(Recorded data)
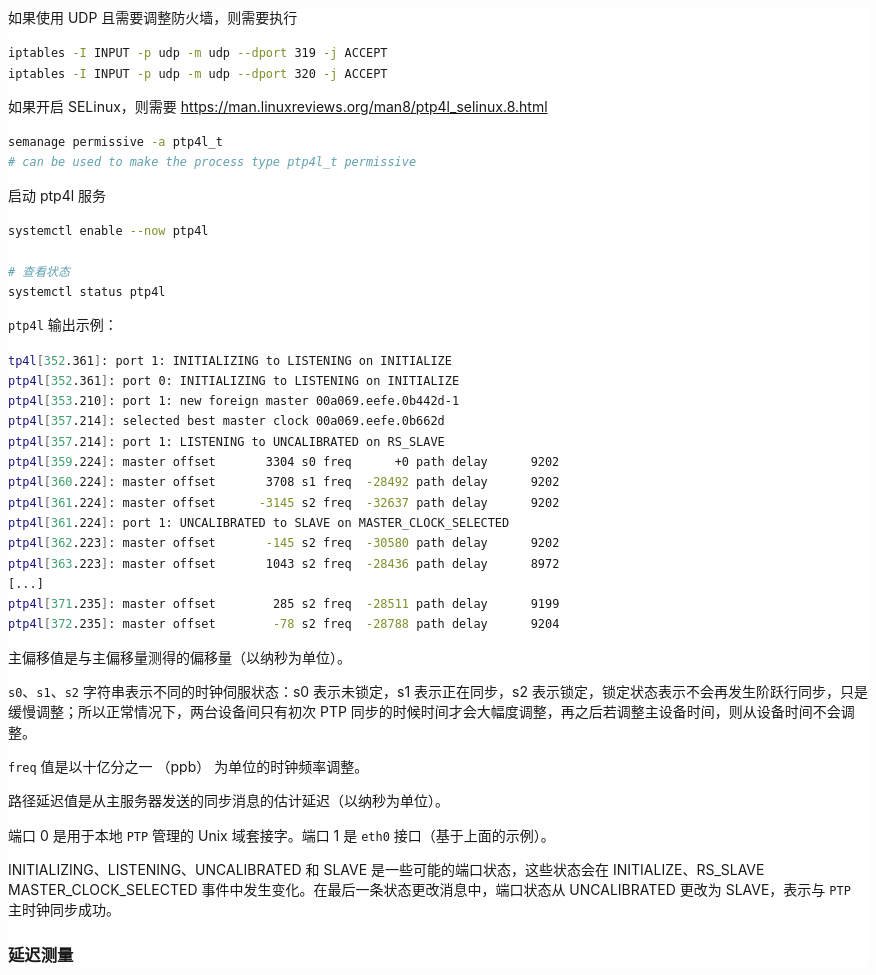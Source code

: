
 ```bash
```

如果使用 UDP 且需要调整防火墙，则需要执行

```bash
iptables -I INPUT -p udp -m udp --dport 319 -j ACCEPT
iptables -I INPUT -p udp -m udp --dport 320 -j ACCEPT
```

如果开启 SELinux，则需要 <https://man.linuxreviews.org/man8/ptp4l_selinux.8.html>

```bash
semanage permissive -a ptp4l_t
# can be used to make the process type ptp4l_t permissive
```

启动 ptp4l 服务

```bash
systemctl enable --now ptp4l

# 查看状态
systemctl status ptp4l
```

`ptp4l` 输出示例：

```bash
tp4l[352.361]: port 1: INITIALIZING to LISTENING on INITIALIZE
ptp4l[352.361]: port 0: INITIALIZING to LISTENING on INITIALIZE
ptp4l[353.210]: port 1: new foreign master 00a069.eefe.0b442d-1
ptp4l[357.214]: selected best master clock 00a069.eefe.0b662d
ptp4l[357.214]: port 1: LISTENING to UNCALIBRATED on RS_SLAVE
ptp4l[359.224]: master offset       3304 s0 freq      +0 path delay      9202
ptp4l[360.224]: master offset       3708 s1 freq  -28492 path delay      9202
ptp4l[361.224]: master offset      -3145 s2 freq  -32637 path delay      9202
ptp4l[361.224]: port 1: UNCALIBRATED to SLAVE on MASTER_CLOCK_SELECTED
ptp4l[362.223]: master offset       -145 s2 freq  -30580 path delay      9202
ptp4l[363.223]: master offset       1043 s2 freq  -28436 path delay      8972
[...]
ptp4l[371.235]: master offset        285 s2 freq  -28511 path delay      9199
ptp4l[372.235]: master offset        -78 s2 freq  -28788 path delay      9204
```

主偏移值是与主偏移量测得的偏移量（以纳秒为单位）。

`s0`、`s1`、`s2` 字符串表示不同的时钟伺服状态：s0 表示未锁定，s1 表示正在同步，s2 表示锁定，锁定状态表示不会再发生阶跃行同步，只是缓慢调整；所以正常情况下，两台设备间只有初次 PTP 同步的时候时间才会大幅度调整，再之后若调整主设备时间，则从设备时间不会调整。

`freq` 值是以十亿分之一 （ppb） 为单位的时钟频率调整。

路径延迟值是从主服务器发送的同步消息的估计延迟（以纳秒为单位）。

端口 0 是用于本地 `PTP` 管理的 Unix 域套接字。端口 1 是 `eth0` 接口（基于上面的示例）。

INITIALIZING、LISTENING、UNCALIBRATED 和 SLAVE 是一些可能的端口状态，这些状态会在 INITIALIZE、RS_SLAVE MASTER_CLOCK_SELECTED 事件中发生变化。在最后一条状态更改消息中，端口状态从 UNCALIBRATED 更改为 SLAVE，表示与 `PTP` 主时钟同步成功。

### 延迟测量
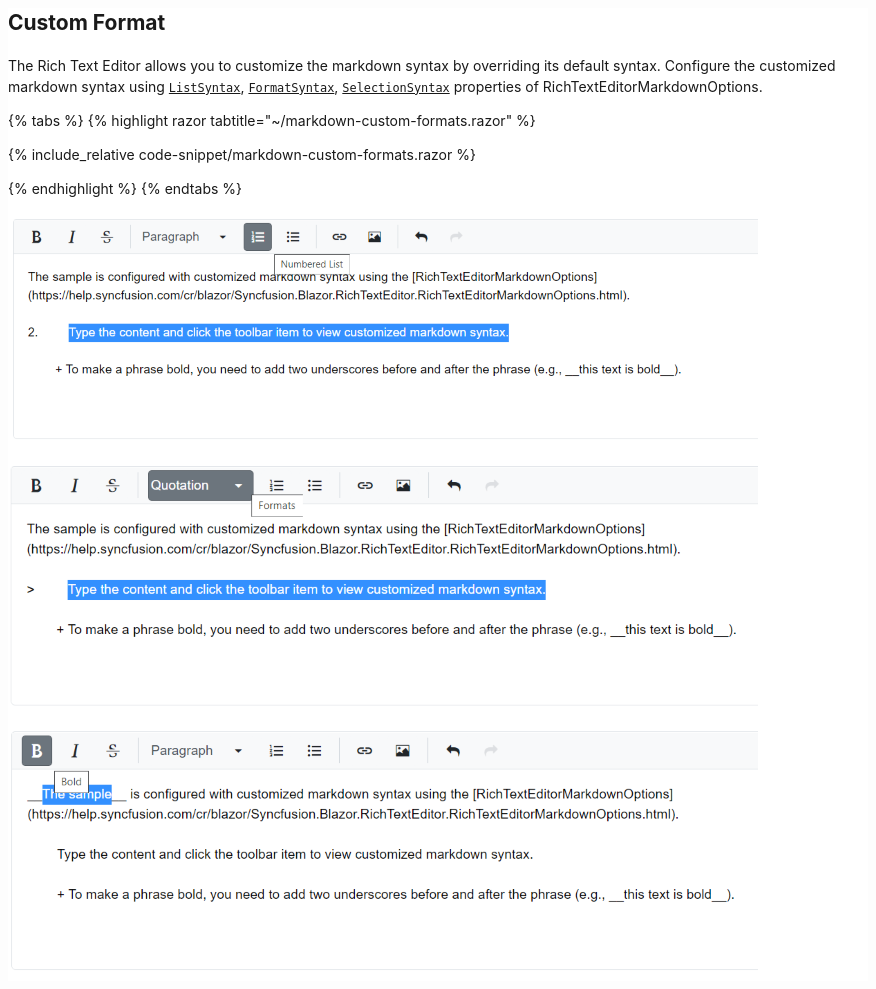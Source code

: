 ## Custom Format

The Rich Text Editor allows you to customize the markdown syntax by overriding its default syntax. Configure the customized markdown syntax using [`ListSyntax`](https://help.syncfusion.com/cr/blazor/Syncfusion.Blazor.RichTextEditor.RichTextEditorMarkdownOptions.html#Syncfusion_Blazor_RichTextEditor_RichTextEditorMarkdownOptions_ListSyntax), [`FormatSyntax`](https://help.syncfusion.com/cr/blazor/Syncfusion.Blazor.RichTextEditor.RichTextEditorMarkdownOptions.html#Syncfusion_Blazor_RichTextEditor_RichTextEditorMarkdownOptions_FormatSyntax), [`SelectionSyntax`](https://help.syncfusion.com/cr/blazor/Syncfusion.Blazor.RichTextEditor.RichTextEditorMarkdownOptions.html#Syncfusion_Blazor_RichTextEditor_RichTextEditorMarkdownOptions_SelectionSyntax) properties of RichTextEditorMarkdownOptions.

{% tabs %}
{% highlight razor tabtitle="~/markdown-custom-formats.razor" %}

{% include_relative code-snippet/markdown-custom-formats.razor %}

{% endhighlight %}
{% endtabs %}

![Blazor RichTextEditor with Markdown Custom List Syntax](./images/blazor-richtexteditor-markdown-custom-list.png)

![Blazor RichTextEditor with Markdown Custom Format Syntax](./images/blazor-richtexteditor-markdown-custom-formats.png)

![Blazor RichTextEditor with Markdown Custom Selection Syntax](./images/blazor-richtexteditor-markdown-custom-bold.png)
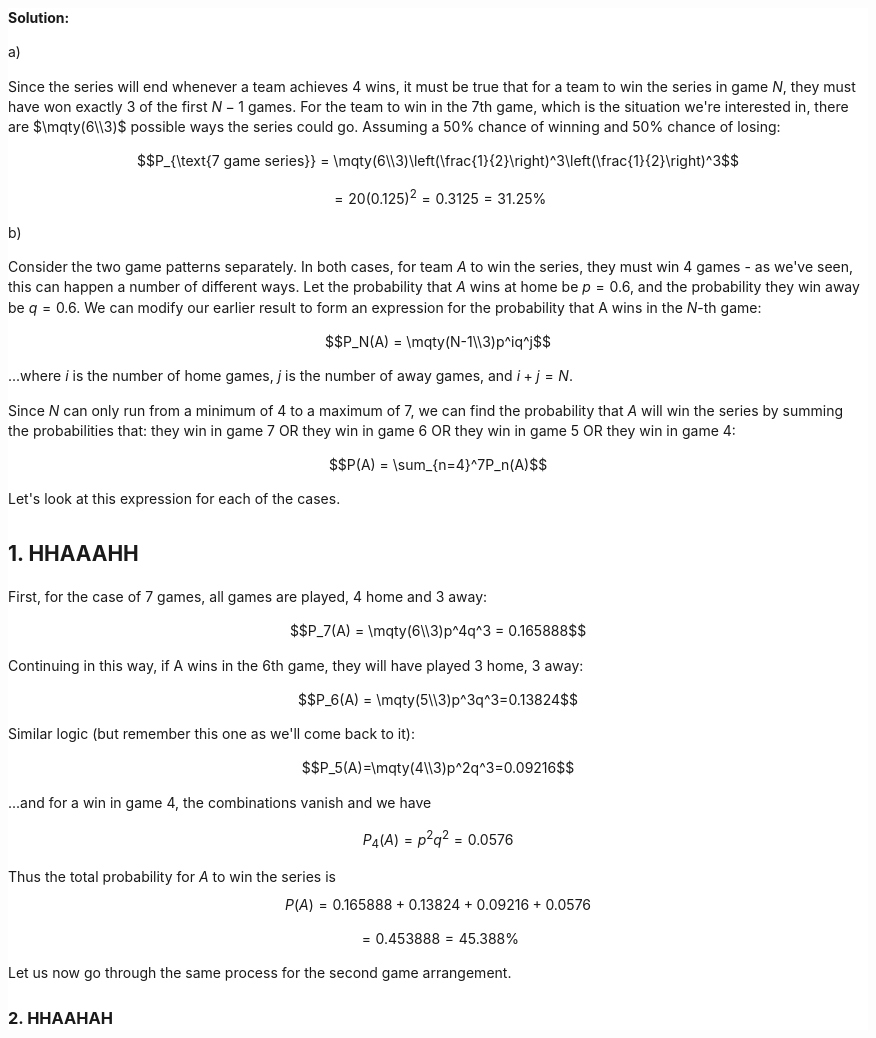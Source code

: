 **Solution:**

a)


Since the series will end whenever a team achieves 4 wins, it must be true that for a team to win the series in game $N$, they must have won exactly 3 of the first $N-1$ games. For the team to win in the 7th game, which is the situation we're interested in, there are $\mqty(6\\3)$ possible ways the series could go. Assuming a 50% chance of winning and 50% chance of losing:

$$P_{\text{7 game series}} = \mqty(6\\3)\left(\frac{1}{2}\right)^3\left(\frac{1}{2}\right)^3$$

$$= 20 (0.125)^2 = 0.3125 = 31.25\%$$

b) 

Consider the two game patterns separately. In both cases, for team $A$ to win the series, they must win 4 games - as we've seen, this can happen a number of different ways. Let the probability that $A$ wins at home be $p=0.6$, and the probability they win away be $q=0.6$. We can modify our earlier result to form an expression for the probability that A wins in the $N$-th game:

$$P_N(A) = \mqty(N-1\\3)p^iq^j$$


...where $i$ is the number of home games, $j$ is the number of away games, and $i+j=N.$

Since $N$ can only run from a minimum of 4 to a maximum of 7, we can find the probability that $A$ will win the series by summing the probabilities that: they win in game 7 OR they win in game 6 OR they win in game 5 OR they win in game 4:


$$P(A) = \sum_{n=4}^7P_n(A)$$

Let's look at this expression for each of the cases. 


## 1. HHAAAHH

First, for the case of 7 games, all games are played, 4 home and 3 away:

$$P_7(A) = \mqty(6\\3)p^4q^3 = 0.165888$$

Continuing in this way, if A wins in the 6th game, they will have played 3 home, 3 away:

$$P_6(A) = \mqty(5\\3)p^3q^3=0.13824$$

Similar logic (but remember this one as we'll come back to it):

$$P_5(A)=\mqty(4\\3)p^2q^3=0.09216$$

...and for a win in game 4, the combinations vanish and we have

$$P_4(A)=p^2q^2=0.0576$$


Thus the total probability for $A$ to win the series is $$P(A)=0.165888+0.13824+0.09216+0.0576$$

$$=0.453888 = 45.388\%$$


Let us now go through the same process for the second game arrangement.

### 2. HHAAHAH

[ACTIVITY]: Please write out all of the data verbatim, with no pictures in the copy.

[ANSWER TO THE PROBLEM]:
Source code

:
 ```bash
```

如果使用 UDP 且需要调整防火墙，则需要执行

```bash
iptables -I INPUT -p udp -m udp --dport 319 -j ACCEPT
iptables -I INPUT -p udp -m udp --dport 320 -j ACCEPT
```

如果开启 SELinux，则需要 <https://man.linuxreviews.org/man8/ptp4l_selinux.8.html>

```bash
semanage permissive -a ptp4l_t
# can be used to make the process type ptp4l_t permissive
```

启动 ptp4l 服务

```bash
systemctl enable --now ptp4l

# 查看状态
systemctl status ptp4l
```

`ptp4l` 输出示例：

```bash
tp4l[352.361]: port 1: INITIALIZING to LISTENING on INITIALIZE
ptp4l[352.361]: port 0: INITIALIZING to LISTENING on INITIALIZE
ptp4l[353.210]: port 1: new foreign master 00a069.eefe.0b442d-1
ptp4l[357.214]: selected best master clock 00a069.eefe.0b662d
ptp4l[357.214]: port 1: LISTENING to UNCALIBRATED on RS_SLAVE
ptp4l[359.224]: master offset       3304 s0 freq      +0 path delay      9202
ptp4l[360.224]: master offset       3708 s1 freq  -28492 path delay      9202
ptp4l[361.224]: master offset      -3145 s2 freq  -32637 path delay      9202
ptp4l[361.224]: port 1: UNCALIBRATED to SLAVE on MASTER_CLOCK_SELECTED
ptp4l[362.223]: master offset       -145 s2 freq  -30580 path delay      9202
ptp4l[363.223]: master offset       1043 s2 freq  -28436 path delay      8972
[...]
ptp4l[371.235]: master offset        285 s2 freq  -28511 path delay      9199
ptp4l[372.235]: master offset        -78 s2 freq  -28788 path delay      9204
```

主偏移值是与主偏移量测得的偏移量（以纳秒为单位）。

`s0`、`s1`、`s2` 字符串表示不同的时钟伺服状态：s0 表示未锁定，s1 表示正在同步，s2 表示锁定，锁定状态表示不会再发生阶跃行同步，只是缓慢调整；所以正常情况下，两台设备间只有初次 PTP 同步的时候时间才会大幅度调整，再之后若调整主设备时间，则从设备时间不会调整。

`freq` 值是以十亿分之一 （ppb） 为单位的时钟频率调整。

路径延迟值是从主服务器发送的同步消息的估计延迟（以纳秒为单位）。

端口 0 是用于本地 `PTP` 管理的 Unix 域套接字。端口 1 是 `eth0` 接口（基于上面的示例）。

INITIALIZING、LISTENING、UNCALIBRATED 和 SLAVE 是一些可能的端口状态，这些状态会在 INITIALIZE、RS_SLAVE MASTER_CLOCK_SELECTED 事件中发生变化。在最后一条状态更改消息中，端口状态从 UNCALIBRATED 更改为 SLAVE，表示与 `PTP` 主时钟同步成功。

### 延迟测量
Source code

: ## Custom Format

The Rich Text Editor allows you to customize the markdown syntax by overriding its default syntax. Configure the customized markdown syntax using [`ListSyntax`](https://help.syncfusion.com/cr/blazor/Syncfusion.Blazor.RichTextEditor.RichTextEditorMarkdownOptions.html#Syncfusion_Blazor_RichTextEditor_RichTextEditorMarkdownOptions_ListSyntax), [`FormatSyntax`](https://help.syncfusion.com/cr/blazor/Syncfusion.Blazor.RichTextEditor.RichTextEditorMarkdownOptions.html#Syncfusion_Blazor_RichTextEditor_RichTextEditorMarkdownOptions_FormatSyntax), [`SelectionSyntax`](https://help.syncfusion.com/cr/blazor/Syncfusion.Blazor.RichTextEditor.RichTextEditorMarkdownOptions.html#Syncfusion_Blazor_RichTextEditor_RichTextEditorMarkdownOptions_SelectionSyntax) properties of RichTextEditorMarkdownOptions.

{% tabs %}
{% highlight razor tabtitle="~/markdown-custom-formats.razor" %}

{% include_relative code-snippet/markdown-custom-formats.razor %}

{% endhighlight %}
{% endtabs %}

![Blazor RichTextEditor with Markdown Custom List Syntax](./images/blazor-richtexteditor-markdown-custom-list.png)

![Blazor RichTextEditor with Markdown Custom Format Syntax](./images/blazor-richtexteditor-markdown-custom-formats.png)

![Blazor RichTextEditor with Markdown Custom Selection Syntax](./images/blazor-richtexteditor-markdown-custom-bold.png)
Source code

: **Solution:**

a)


Since the series will end whenever a team achieves 4 wins, it must be true that for a team to win the series in game $N$, they must have won exactly 3 of the first $N-1$ games. For the team to win in the 7th game, which is the situation we're interested in, there are $\mqty(6\\3)$ possible ways the series could go. Assuming a 50% chance of winning and 50% chance of losing:

$$P_{\text{7 game series}} = \mqty(6\\3)\left(\frac{1}{2}\right)^3\left(\frac{1}{2}\right)^3$$

$$= 20 (0.125)^2 = 0.3125 = 31.25\%$$

b) 

Consider the two game patterns separately. In both cases, for team $A$ to win the series, they must win 4 games - as we've seen, this can happen a number of different ways. Let the probability that $A$ wins at home be $p=0.6$, and the probability they win away be $q=0.6$. We can modify our earlier result to form an expression for the probability that A wins in the $N$-th game:

$$P_N(A) = \mqty(N-1\\3)p^iq^j$$


...where $i$ is the number of home games, $j$ is the number of away games, and $i+j=N.$

Since $N$ can only run from a minimum of 4 to a maximum of 7, we can find the probability that $A$ will win the series by summing the probabilities that: they win in game 7 OR they win in game 6 OR they win in game 5 OR they win in game 4:


$$P(A) = \sum_{n=4}^7P_n(A)$$

Let's look at this expression for each of the cases. 


## 1. HHAAAHH

First, for the case of 7 games, all games are played, 4 home and 3 away:

$$P_7(A) = \mqty(6\\3)p^4q^3 = 0.165888$$

Continuing in this way, if A wins in the 6th game, they will have played 3 home, 3 away:

$$P_6(A) = \mqty(5\\3)p^3q^3=0.13824$$

Similar logic (but remember this one as we'll come back to it):

$$P_5(A)=\mqty(4\\3)p^2q^3=0.09216$$

...and for a win in game 4, the combinations vanish and we have

$$P_4(A)=p^2q^2=0.0576$$


Thus the total probability for $A$ to win the series is $$P(A)=0.165888+0.13824+0.09216+0.0576$$

$$=0.453888 = 45.388\%$$


Let us now go through the same process for the second game arrangement.

### 2. HHAAHAH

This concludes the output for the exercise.